I'm trying to produce $\aleph_1$ singular using a more classical version of Feferman Levy and $HOD$ models without going to symmetric models. I would like some help.
Assume $V = L$ and let $\mathbb{P} = \prod_{\text{finite support}, n <\omega} \text{Coll}(\omega, \aleph_n)$ and let $G$ be $V$-generic. Let $A = \cup_{n <\omega}\mathcal{P}(\omega) \cap V[G^{<n}]$. Let $W = HOD(A \cup \{A\})^{V[G]}$. I want to show that $(\omega_1$ is singular)$^{W}$.
I'm afraid I haven't gotten very far. It is clear enough that $A \neq \mathcal{P}(\omega)$ (in $V[G]$), but I need to show that $A = \mathcal{P}(\omega) \cap W$. The hint I was told was to see that for each $n <\omega$, there is a name for $A$, $\dot A_n \in V[G^{<n}]$ such that $\mathbb{P}^{\geq n}$ is $\{\dot A_n\}$-homogeneous in $V[G^{<n}]$, but I'm not sure how to see this name, and I'm not sure how it helps either. I also think that we're eventually meant to show that $(\omega_1 = \aleph_{\omega}^L)^{W}$ like the original argument.

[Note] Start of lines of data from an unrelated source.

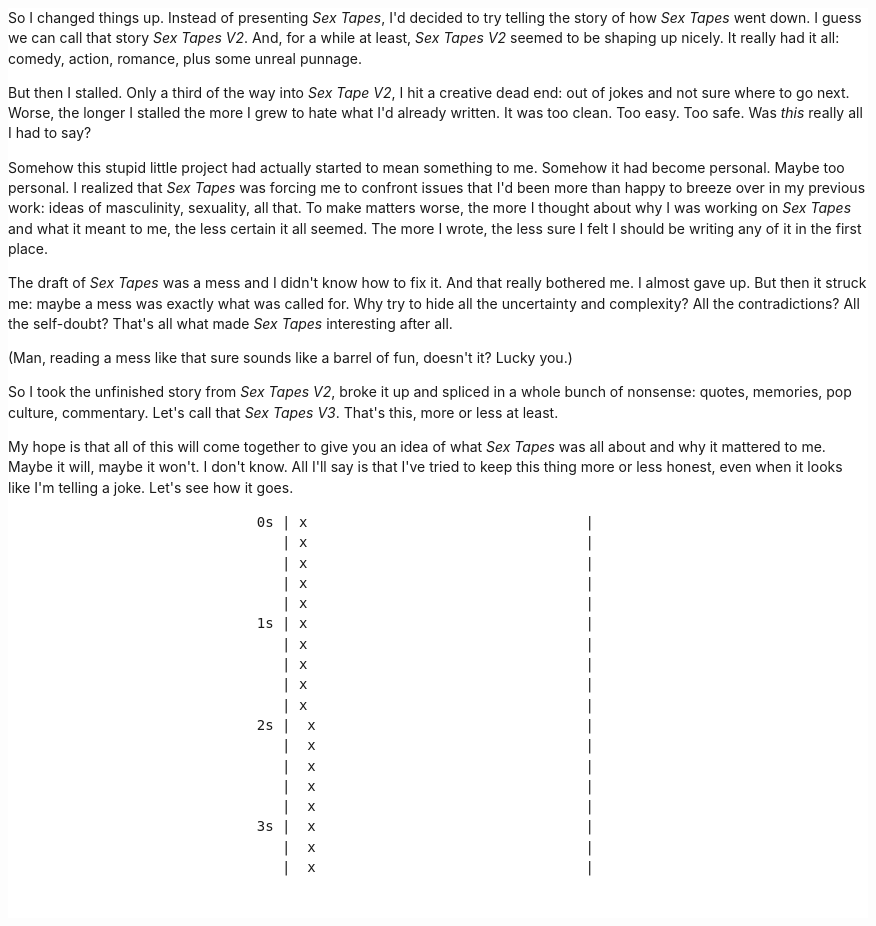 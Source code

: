 So I changed things up. Instead of presenting *Sex Tapes*, I'd decided to try telling the story of how *Sex Tapes* went down. I guess we can call that story *Sex Tapes V2*. And, for a while at least, *Sex Tapes V2* seemed to be shaping up nicely. It really had it all: comedy, action, romance, plus some unreal punnage.

But then I stalled. Only a third of the way into *Sex Tape V2*, I hit a creative dead end: out of jokes and not sure where to go next. Worse, the longer I stalled the more I grew to hate what I'd already written. It was too clean. Too easy. Too safe. Was *this* really all I had to say?

Somehow this stupid little project had actually started to mean something to me. Somehow it had become personal. Maybe too personal. I realized that *Sex Tapes* was forcing me to confront issues that I'd been more than happy to breeze over in my previous work: ideas of masculinity, sexuality, all that. To make matters worse, the more I thought about why I was working on *Sex Tapes* and what it meant to me, the less certain it all seemed. The more I wrote, the less sure I felt I should be writing any of it in the first place.

The draft of *Sex Tapes* was a mess and I didn't know how to fix it. And that really bothered me. I almost gave up. But then it struck me: maybe a mess was exactly what was called for. Why try to hide all the uncertainty and complexity? All the contradictions? All the self-doubt? That's all what made *Sex Tapes* interesting after all.

(Man, reading a mess like that sure sounds like a barrel of fun, doesn't it? Lucky you.)

So I took the unfinished story from *Sex Tapes V2*, broke it up and spliced in a whole bunch of nonsense: quotes, memories, pop culture, commentary. Let's call that *Sex Tapes V3*. That's this, more or less at least.

My hope is that all of this will come together to give you an idea of what *Sex Tapes* was all about and why it mattered to me. Maybe it will, maybe it won't. I don't know. All I'll say is that I've tried to keep this thing more or less honest, even when it looks like I'm telling a joke. Let's see how it goes.

</section>

</section>

<section class="sex-tapes-story-part" markdown="1">
<header>
<pre aria-hidden="true">
0s | x                                 |   
   | x                                 |   
   | x                                 |   
   | x                                 |   
   | x                                 |   
1s | x                                 |   
   | x                                 |   
   | x                                 |   
   | x                                 |   
   | x                                 |   
2s |  x                                |   
   |  x                                |   
   |  x                                |   
   |  x                                |   
   |  x                                |   
3s |  x                                |   
   |  x                                |   
   |  x                                |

Edit: I have managed to show that $A = \mathcal{P}(\omega) \cap W$ - I might edit it into this answer later but it's fairly routine and tedious.

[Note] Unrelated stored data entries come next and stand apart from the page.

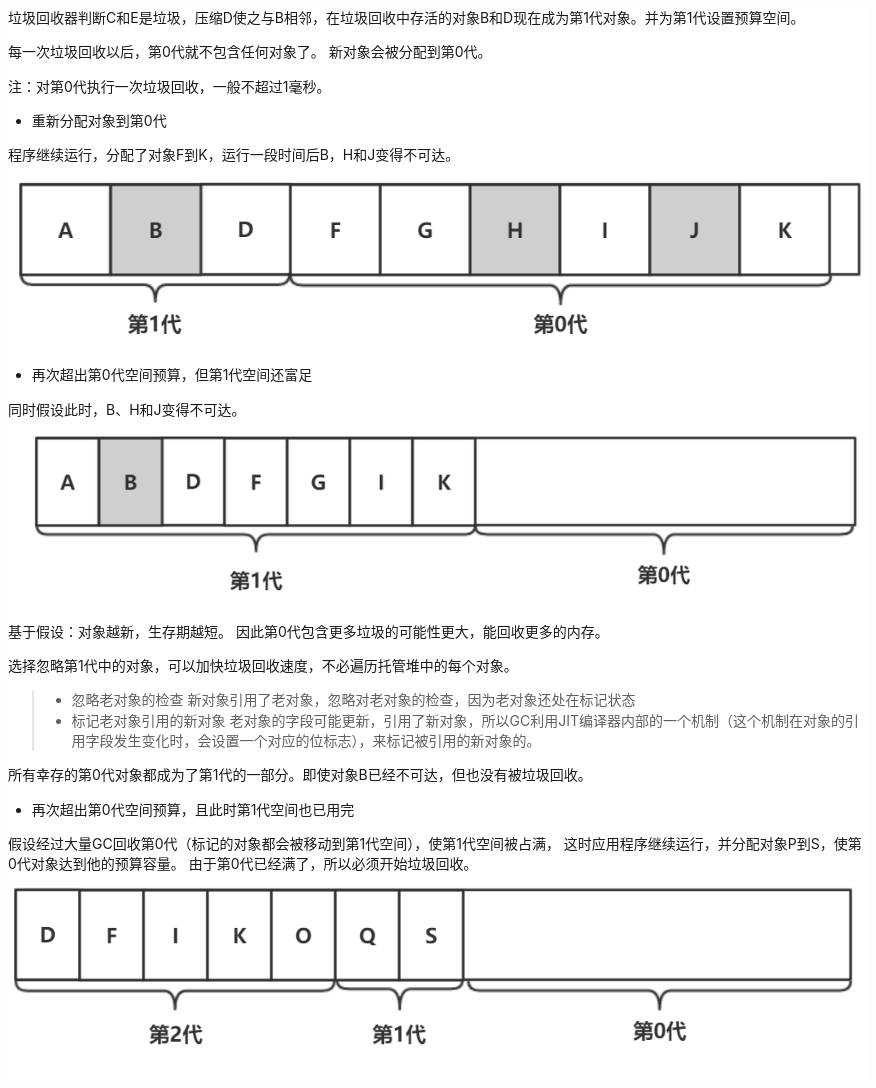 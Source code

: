 垃圾回收器判断C和E是垃圾，压缩D使之与B相邻，在垃圾回收中存活的对象B和D现在成为第1代对象。并为第1代设置预算空间。

每一次垃圾回收以后，第0代就不包含任何对象了。
新对象会被分配到第0代。

注：对第0代执行一次垃圾回收，一般不超过1毫秒。

* 重新分配对象到第0代

程序继续运行，分配了对象F到K，运行一段时间后B，H和J变得不可达。
 ![](./images/Heap&GC/21-4.jpg)

* 再次超出第0代空间预算，但第1代空间还富足

同时假设此时，B、H和J变得不可达。
 ![](./images/Heap&GC/21-5.jpg)
基于假设：对象越新，生存期越短。
因此第0代包含更多垃圾的可能性更大，能回收更多的内存。

选择忽略第1代中的对象，可以加快垃圾回收速度，不必遍历托管堆中的每个对象。

> * 忽略老对象的检查
新对象引用了老对象，忽略对老对象的检查，因为老对象还处在标记状态
> * 标记老对象引用的新对象
老对象的字段可能更新，引用了新对象，所以GC利用JIT编译器内部的一个机制（这个机制在对象的引用字段发生变化时，会设置一个对应的位标志），来标记被引用的新对象的。

所有幸存的第0代对象都成为了第1代的一部分。即使对象B已经不可达，但也没有被垃圾回收。

* 再次超出第0代空间预算，且此时第1代空间也已用完

假设经过大量GC回收第0代（标记的对象都会被移动到第1代空间），使第1代空间被占满，
这时应用程序继续运行，并分配对象P到S，使第0代对象达到他的预算容量。
由于第0代已经满了，所以必须开始垃圾回收。
 ![](./images/Heap&GC/21-6.jpg)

I now just have to show that $(\omega_1 = \aleph_{\omega}^L)^{W}$ and then that $(\omega_1$ has cofinality $\omega)$.
It is trivial to show that $\aleph_\omega^L\leq\aleph_1^W$, since we collapsed all the $\aleph_n^L$ to be countable. It is enough to show that $\aleph_\omega^L$ was not collapsed in $W$ to conclude that it is the new $\aleph_1$, and thereofre the cofinality is countable: $\{\aleph_n^L\mid n<\omega\}$ is a witness of that.
For this, suppose that $A$ is a set of ordinals in $W$, then there is some $\varphi(x,\alpha,g_1,\dots,g_n)$ which defines it (here $\alpha$ is an ordinal parameter and $g_i$ is the collapsing generic of $\aleph_i^L$). We want to show that there is a name $\dot A$ for $A$ such that $\dot A$ is actually a name in $\prod_{i\leq n}\operatorname{Coll}(\omega,\omega_i)$.

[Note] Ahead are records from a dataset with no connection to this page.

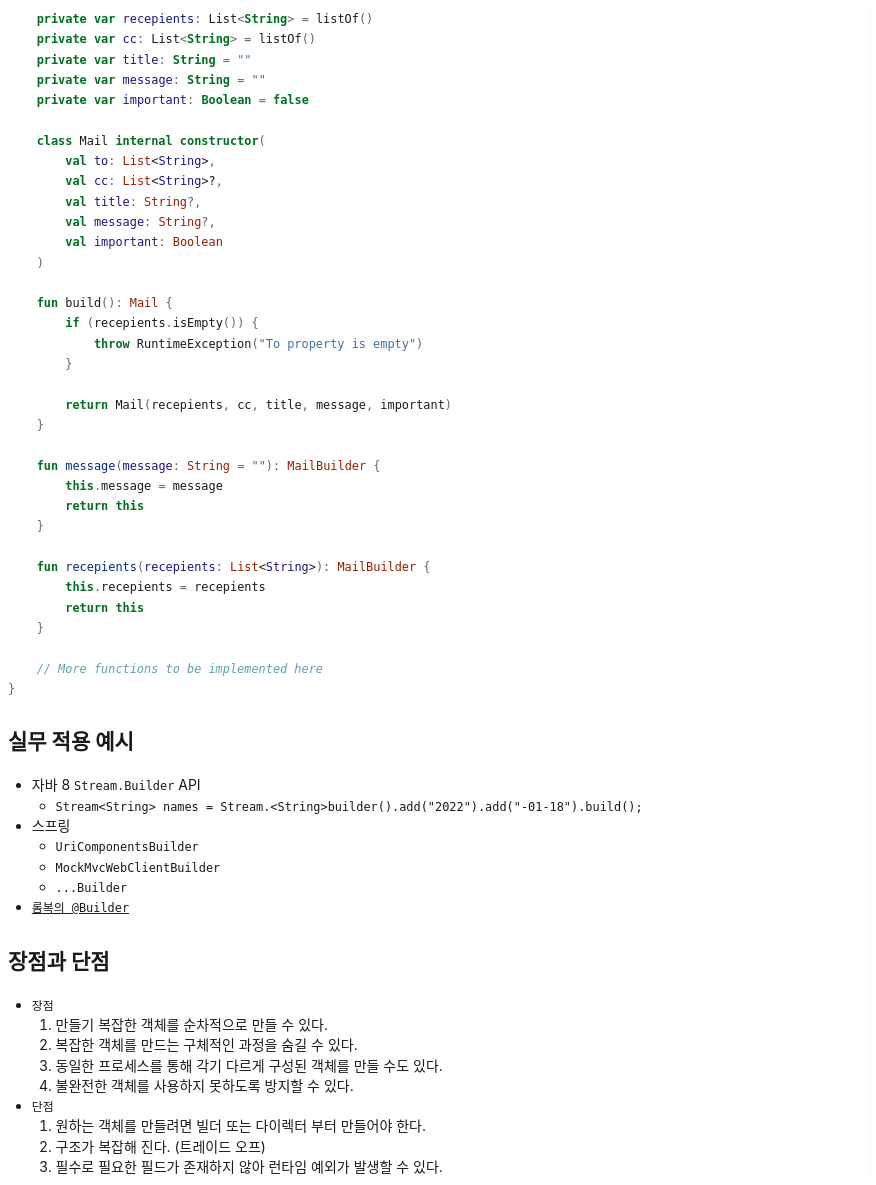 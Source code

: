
 ```kotlin
    private var recepients: List<String> = listOf()
    private var cc: List<String> = listOf()
    private var title: String = ""
    private var message: String = ""
    private var important: Boolean = false

    class Mail internal constructor(
        val to: List<String>,
        val cc: List<String>?,
        val title: String?,
        val message: String?,
        val important: Boolean
    )

    fun build(): Mail {
        if (recepients.isEmpty()) {
            throw RuntimeException("To property is empty")
        }

        return Mail(recepients, cc, title, message, important)
    }

    fun message(message: String = ""): MailBuilder {
        this.message = message
        return this
    }

    fun recepients(recepients: List<String>): MailBuilder {
        this.recepients = recepients
        return this
    }

    // More functions to be implemented here
}
```

## 실무 적용 예시

- 자바 8 `Stream.Builder` API
  - `Stream<String> names = Stream.<String>builder().add("2022").add("-01-18").build();`
- 스프링
  - `UriComponentsBuilder`
  - `MockMvcWebClientBuilder`
  - `...Builder`
- [`롬복의 @Builder`](https://projectlombok.org/features/Builder)

## 장점과 단점

- `장점`
  1. 만들기 복잡한 객체를 순차적으로 만들 수 있다.
  2. 복잡한 객체를 만드는 구체적인 과정을 숨길 수 있다.
  3. 동일한 프로세스를 통해 각기 다르게 구성된 객체를 만들 수도 있다.
  4. 불완전한 객체를 사용하지 못하도록 방지할 수 있다.
- `단점`
  1. 원하는 객체를 만들려면 빌더 또는 다이렉터 부터 만들어야 한다.
  2. 구조가 복잡해 진다. (트레이드 오프)
  3. 필수로 필요한 필드가 존재하지 않아 런타임 예외가 발생할 수 있다.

If we can do that, it is easy to see that $\aleph_\omega^L$ was not collapsed, since no initial segment of the product collapses it by the usual chain condition arguments (i.e. it's too small). So that will complete our proof.
Now let $p$ in the product be a condition such that $p\Vdash\varphi(\check\xi,\check\alpha,\dot g_1,\dots,\dot g_n)$. Let $m$ be the largest such that $p\in\prod_{i<m}\operatorname{Coll}(\omega,\omega_i)$ (without loss of generality $m>n$); and let $\vec\pi$ be a sequence of automorphisms of this product such that $\pi_i=\operatorname{id}$ for all $i\leq n$.
It is very easy to see that $\vec\pi p$, the condition obtained by pointwise application of $\pi_i$ to the $i$th coordinate of $p$, also forces that $\varphi(\check\xi,\check\alpha,\dot g_1,\dots,\dot g_n)$, because $\dot g_i$ is not moved by any $\pi_j$ for $j\neq i$, and $\pi_i$ was the identity; and $\check\xi$ and $\check\alpha$ are not moved by any automorphism.
Now use the homogeneity to argue that if $p\Vdash\varphi(\check\xi,\check\alpha,\dot g_1,\dots,\dot g_n)$, then $p\cap\prod_{i\leq n}\operatorname{Coll}(\omega,\omega_i)=p\restriction n+1$ also forces the same thing: otherwise there is some $q\leq p\restriction n+1$ such that $q\Vdash\lnot\varphi(\check\xi,\check\alpha,\dot g_1,\dots,\dot g_n)$, but we can find $\vec\pi$ as above such that $\vec\pi p$ is compatible with $q$, which is impossible.
Therefore, if $\dot A$ is any name for $A$, we can define $\{(p\restriction n+1,\check\xi)\mid p\Vdash\varphi(\check\xi,\check\alpha,\dot g_1,\dots,\dot g_n)\}$ as our name, and we are done.